Educating Breastfeeding Mothers on How to Find Relief from Sore and Cracked Nipples

Sore and cracked nipples are common, yet unpleasant symptoms of breastfeeding for many mothers. If you are coping with sore and cracked nipples, our compassionate and knowledgeable lactation consultants are here to help you find relief for improved experiences.

How to Prevent Sore Nipples

  • A proper breastfeeding latch is to latch your baby onto your breast, not your nipple.
  • Support your breast with your hand; be sure your fingers are placed back away from your nipple. This allows your baby to latch onto your areola (dark area around nipple), NOT the nipple.
  • Nursing often or for a long time does NOT cause sore nipples, if baby is latched deeply onto the breast.
  • If your breast are hard (engorged) when your milk increases, hand express some milk first to soften the breast before latching your baby onto the breast.

The first week after delivery, new mothers may experience some slight discomfort, breast pain, or stretching sensation, which last for 20-30 seconds when the baby latches to breast. After 30 seconds, the feeding should be comfortable and your nipple should be round after the feeding. This discomfort is temporary and will improve.

  • Gently massage your breast to encourage your breast milk to come down before bringing baby to the breast.
  • If one breast is sore or sensitive, start feeding on the least sore breast first.
  • Nipple pain that increases or remains throughout a feeding is not normal. Both mother and baby need to be evaluated to determine the cause of discomfort.

How to Treat Nipple Pain

Treatment for nipple pain will vary depending on the reason for the nipple discomfort.

In the first week, nipple discomfort is often caused by the baby latching incorrectly. Try different positions. If breastfeeding remains uncomfortable after repositioning your baby, get help. Call your healthcare provider or talk with a lactation consultant to learn how to position the baby correctly on your breast.

Continue to use your breast pump until your milk stops flowing, generally around 10-15 minutes per breast or a total of 10-15 minutes if double pumping.

If the nipple skin is cracked or wounded:

  • Rinse nipple skin with clean warm water after every feeding or use warm moist compresses with a soft cloth.
  • Wash hands before touching your breast to help prevent infection.
  • You may want to consider wearing breast shields or gel pads to protect nipples while they heal.
  • Moisten your bra or breast pads before removing to reduce sticking to sore nipples.

A clean nipple shield may be used over the nipple to protect nipple.

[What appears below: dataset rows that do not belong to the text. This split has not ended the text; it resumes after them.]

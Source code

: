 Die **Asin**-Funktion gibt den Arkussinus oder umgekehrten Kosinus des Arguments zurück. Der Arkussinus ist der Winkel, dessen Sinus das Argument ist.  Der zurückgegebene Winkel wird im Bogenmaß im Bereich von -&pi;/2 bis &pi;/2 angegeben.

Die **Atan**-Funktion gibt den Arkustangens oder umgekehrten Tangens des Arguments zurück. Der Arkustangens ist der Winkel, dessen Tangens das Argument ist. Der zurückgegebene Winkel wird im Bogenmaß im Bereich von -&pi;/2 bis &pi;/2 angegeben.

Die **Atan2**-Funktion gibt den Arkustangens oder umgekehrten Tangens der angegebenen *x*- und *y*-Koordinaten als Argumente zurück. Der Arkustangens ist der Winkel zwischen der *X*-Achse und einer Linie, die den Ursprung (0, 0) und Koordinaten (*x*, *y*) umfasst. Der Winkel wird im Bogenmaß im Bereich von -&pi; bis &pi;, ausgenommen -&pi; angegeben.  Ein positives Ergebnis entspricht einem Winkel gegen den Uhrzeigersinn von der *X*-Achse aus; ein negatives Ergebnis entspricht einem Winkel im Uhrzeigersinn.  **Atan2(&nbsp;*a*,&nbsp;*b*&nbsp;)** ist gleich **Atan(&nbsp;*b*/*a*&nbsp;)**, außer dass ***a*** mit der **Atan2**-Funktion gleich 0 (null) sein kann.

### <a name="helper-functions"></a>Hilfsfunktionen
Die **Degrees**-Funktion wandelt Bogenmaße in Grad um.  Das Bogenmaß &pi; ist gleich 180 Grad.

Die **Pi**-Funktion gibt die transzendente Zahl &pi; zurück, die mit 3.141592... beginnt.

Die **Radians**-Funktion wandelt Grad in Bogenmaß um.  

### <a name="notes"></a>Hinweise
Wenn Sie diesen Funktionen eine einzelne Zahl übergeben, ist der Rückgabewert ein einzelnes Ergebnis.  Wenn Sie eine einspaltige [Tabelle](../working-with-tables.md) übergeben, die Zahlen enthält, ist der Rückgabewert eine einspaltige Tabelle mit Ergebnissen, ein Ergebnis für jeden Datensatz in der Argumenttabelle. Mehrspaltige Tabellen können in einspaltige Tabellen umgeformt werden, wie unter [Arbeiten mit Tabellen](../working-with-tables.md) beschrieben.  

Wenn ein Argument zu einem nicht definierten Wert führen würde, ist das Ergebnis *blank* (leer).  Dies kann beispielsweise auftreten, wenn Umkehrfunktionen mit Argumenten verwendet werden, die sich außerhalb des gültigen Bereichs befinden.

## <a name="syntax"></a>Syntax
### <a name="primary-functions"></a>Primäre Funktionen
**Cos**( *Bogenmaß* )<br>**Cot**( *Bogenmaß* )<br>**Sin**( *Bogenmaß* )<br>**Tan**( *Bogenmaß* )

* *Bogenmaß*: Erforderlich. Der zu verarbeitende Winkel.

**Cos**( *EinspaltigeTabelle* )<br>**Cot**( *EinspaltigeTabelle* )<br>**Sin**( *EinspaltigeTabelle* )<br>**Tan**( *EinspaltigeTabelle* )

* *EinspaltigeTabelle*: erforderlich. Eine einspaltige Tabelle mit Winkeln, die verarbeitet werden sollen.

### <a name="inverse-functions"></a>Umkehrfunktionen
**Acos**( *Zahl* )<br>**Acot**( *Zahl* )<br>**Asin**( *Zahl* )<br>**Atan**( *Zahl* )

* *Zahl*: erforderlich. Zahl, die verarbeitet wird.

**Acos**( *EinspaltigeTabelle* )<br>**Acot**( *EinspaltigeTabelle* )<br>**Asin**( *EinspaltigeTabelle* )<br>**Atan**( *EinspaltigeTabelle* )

Do NOT use a nipple shield without first correcting baby’s latch. Consult with a healthcare provider or lactation consultant for proper fit and discussion of possible risks when using a nipple shield.

Avoid nipple ointments and creams unless recommended by your healthcare provider. If breastfeeding is too painful:

  • Hand express or pump to maintain your milk supply while your nipples heal.
  • Consult your healthcare provider or lactation consultant on methods to supplement your baby with expressed breast milk while your nipples heal.
  • Feed your baby from the breast as soon as possible. After 24 hours, many mothers are able to resume breastfeeding.
  • Sudden nipple pain after a period of comfortable breastfeeding may indicate an infection. See your healthcare provider and follow recommended treatment.

How to Prevent Sore Nipples

  • Pumping should be comfortable. Do not increase pressure beyond comfort to try and obtain more breast milk.
  • Check to be sure breast flange size is not too small for your nipples. If you feel rubbing and pinching sensation while pumping, try a larger flange size.
  • Obtain a high-quality manual pump or electric pump and use it according to pump instructions.
  • Other possible causes for sore nipples include:
    • Pulling your nipple out of your baby’s mouth without first breaking the baby’s suction.
    • Using the wrong size nipple shield for your nipples.

Older babies may turn their heads and pull on the nipple if distracted by other activities. Use a nursing cover when breastfeeding in public or feed your baby in a private area. Older babies who are just starting to develop teeth may bite nipples. Offer your baby a teething toy prior to feeding.

Watch for signs that the baby has finished nursing and quickly removed your baby from breast. Immediately remove your baby from breast if baby bites. Some mothers may quickly pull the baby into the breast, causing baby to release the breast. Teething babies quickly learn not to bite during feeding.

If you have sore or cracked nipples, do not get discouraged. Nipples heal quickly even when mothers are nursing frequently.


Lawrence, Ruth A. & Lawrence, Robert M. “Breastfeeding, A Guide for the Medical Professional”, Eighth edition, ELSEVIER, 2016.

Wambach, Karen and Riordan, Jan “Breastfeeding and Human Lactation”, Fifth edition, Jones & Bartlett, 2016.